━━━ Records supplied

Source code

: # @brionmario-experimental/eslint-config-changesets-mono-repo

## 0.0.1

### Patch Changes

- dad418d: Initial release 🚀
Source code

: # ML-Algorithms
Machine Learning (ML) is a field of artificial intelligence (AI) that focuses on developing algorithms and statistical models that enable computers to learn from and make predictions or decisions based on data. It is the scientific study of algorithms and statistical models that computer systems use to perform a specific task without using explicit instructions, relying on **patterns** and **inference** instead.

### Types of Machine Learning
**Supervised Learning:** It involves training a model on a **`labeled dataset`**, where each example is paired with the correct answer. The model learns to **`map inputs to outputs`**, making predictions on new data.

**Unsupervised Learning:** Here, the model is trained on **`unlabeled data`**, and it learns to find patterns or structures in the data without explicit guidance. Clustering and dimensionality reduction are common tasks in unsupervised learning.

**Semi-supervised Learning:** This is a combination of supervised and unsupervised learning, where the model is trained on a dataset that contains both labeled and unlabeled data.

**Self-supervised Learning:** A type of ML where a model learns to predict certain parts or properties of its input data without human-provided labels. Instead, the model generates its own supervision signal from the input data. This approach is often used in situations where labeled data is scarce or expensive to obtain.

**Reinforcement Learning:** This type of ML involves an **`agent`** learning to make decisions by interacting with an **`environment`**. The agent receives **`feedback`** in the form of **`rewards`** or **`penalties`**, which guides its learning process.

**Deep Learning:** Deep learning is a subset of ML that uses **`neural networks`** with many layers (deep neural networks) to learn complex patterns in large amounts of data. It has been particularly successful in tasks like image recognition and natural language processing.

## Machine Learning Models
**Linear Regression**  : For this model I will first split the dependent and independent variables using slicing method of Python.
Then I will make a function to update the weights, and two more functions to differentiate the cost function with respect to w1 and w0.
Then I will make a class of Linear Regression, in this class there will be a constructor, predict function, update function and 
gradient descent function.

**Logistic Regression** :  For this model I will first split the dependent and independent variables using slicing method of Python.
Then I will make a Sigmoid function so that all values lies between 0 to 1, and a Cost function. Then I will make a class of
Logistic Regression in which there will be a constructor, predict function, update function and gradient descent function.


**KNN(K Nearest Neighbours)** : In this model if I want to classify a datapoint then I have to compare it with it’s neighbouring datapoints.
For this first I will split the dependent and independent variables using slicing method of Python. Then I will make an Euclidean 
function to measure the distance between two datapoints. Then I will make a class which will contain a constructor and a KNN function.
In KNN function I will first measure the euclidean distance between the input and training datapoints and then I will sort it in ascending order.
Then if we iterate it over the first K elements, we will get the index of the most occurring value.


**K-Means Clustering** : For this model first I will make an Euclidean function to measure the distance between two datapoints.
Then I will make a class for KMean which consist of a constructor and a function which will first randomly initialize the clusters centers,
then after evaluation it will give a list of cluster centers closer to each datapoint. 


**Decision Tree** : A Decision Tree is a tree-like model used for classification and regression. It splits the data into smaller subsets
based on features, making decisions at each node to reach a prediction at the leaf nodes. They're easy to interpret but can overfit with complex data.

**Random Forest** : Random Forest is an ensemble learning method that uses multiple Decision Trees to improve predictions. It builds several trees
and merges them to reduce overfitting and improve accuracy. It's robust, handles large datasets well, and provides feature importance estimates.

━━━━━━

= Exercise directions =
Would you retype the lines of the data above, from the one holding "builds several trees" through its final line, exactly and without adding any other line?

= Output of the task =
**Random Forest** : Random Forest is an ensemble learning method that uses multiple Decision Trees to improve predictions. It builds several trees
and merges them to reduce overfitting and improve accuracy. It's robust, handles large datasets well, and provides feature importance estimates.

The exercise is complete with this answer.